A machine is only as good as what you personally get out of it.
That's sort of my point. So the PCE can do real transparencies...in a tech demo...which isn't actually a game...and only on the SGX...WTF good is that?
There
are tech demos that look every bit as good for the
actual PCE, but that's besides the point. So many published PCE games
already have all kinds of worthwhile and impressive transparency and similar effects. It's just that they don't count to
you. Many of these effects look better and are more appropriate/effective than what could be done using the SNES's hardware transparency and many are impossible to pull off using SNES transparency. Because not only is SNES transparency
not the be-all and end-all generation-defining effect, it's actually very limited in what it can be effectively used for.
Same with Mode 7. Both became as much of a stigma for the SNES as killer apps. Most SNES game developments seemed to start with a quota of SNES hardware effects that the game was to be built around. Very few seemed to be designed from the ground up as a proper games, which only used hardware effects when they would compliment what was already going to be there.
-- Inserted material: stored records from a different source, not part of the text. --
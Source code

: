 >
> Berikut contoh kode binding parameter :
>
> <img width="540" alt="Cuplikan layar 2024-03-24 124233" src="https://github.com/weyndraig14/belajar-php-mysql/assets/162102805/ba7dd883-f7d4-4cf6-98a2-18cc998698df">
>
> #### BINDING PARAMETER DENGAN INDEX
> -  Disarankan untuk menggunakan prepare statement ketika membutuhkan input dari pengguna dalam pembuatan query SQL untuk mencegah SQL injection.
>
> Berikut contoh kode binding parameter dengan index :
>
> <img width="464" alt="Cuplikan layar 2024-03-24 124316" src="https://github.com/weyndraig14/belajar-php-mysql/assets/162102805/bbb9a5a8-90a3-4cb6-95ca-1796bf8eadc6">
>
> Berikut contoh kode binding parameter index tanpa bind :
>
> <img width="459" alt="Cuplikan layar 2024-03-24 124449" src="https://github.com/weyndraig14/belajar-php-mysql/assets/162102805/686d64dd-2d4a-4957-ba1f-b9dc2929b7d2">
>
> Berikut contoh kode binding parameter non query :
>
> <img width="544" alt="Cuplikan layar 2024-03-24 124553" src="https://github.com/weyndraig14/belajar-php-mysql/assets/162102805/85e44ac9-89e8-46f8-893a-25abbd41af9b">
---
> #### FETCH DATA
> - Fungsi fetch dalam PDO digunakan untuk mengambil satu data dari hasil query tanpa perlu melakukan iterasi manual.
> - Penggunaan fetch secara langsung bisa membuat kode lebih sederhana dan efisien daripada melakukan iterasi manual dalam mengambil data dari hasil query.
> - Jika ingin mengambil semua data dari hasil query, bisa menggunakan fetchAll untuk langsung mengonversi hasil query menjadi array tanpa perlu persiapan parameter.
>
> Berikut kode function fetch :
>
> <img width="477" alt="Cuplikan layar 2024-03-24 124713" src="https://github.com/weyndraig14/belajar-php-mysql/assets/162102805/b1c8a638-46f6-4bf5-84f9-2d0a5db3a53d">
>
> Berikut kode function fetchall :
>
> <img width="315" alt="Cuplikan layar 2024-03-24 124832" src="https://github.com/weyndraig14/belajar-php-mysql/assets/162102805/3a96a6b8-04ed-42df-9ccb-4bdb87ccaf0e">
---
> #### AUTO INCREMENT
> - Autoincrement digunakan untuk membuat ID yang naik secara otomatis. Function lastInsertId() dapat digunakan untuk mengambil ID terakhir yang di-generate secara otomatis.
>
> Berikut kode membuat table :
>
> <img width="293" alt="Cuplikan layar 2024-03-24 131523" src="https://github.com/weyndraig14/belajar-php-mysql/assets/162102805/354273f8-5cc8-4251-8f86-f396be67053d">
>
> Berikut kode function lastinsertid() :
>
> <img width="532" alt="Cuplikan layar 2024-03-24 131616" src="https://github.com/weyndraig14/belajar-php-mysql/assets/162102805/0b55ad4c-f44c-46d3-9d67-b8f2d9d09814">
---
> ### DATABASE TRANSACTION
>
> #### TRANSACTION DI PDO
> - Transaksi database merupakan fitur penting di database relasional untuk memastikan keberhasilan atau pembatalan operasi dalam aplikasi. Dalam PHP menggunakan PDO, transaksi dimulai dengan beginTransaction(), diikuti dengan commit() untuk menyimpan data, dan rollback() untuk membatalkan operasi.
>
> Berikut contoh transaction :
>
It wasn't long into the SNES's lifespan that while playing a SNES game, upon reaching the first hardware effect the reaction became,
"Okay, here we go with the obligatory SNES effects" . This kind of sentiment was even expressed in game mag coverage. The same people who have championed the SNES to this day as the sum of the 16-bit generation and refer to all 2D games ever since as having "SNES graphics".
All that SNES transparency does is tint. But it's used for so many other effects that are much more effectively rendered with "fake" techniques. In reality, when SNES games use hardware transparency to attempt an effect other than tinting, it's the SNES game's effect that is "fake". The only thing "real" about SNES transparency is how much it is SNES transparency. Hardware built-in effects are only a
method, just like when hardware renders an effect
without a dedicated built-in chip.
It's the effect itself in the end that is real.Sure Yoshi's Island had an onboard coprocessor and the PCE could have done that...but it didn't, so it doesn't do me any f*cking good. Its pointless to mention never used potential. Again, I reference the kid with the shitty report card that could have done better "if he tried".
I guess then that you view the PC Engine as a 'shitty underachiever' when it comes to graphics? Nobody here is questioning that, what many of us are saying is that the PCE already has so many games that are visually impressive to the rest of us. Equal to or greater than in some aspects and/or overall than the most impressive SNES games. Of course, the Genesis technically crushes both consoles with its 32X games, which
also run off of additional processing hardware.
I can't imagine why/how anyone would complain about fake parallax (how can you even tell?) but real transparencies are something special. They really set the mood on games like Super Metroid, Kikikaikai, and many RPGs.
I can't imagine why/how anyone would complain about "fake" transparency effects. Back in the day, my SNES loving friends called this real transpancies and scaling + rotation (mode 7):
Apparently as SNES players, "real" transpancies weren't so much more special than "fake" ones.
Something I should have said in defense of Megadrive (surprised no one brought it up yet): those scale-happy Galaxy Force II-esque games for Mega CD from Core, whatever they were called, those were pretty impressive and AFAIK way beyond SNES and obviously PCE.
There are many more impressive 3D Sega-CD games than just what Core developed. The Sega-CD has games with as nice looking or better 3D graphics than early 32-bit console games-
It doesn't matter whether you know for a fact or can tell if polygons or something specific is being used. All that matters is how it looks in the end and those Sega-CD games look better than many "real" 3D 32X, 3D0, Jaguar, PSX, Saturn, and N64 games. But in the end, how many people like playing these games over more popular genres and think that pixelly 3D games look so much better than visually impressive 2D games?
Dont believe me ? Look at Super Smash TV for proof. There are tons of enemies in that game and it has zero slowdown. It trounces the Genesis port, since the SNES's superior sound chip and color count come into play also.
Does that mean if the Genesis has two games with less slowdown plus better graphics and sound than SNES versions, that it's proof that the Genesis trounces the SNES?
In the PCE's case its only major drawback is its sound chip...Which is only a step up from what the NES could do. ...Which leads to the Genesis. Bad sound + Low color count really hurts the Geny here.
Phantasy Star 4 crushes anything that came out for PCE. Plus, it would have been impossible to port to the PCE.
PSIV is pretty overrated, as much as I love it. Shining Force, Shining Force II and Shining Force CD however, are equal to or capable of crushing almost all other 16-bit console games. Of course this is because of the actual games themselves, which could easily be replicated with enchancements and compromises on PCE & SNES.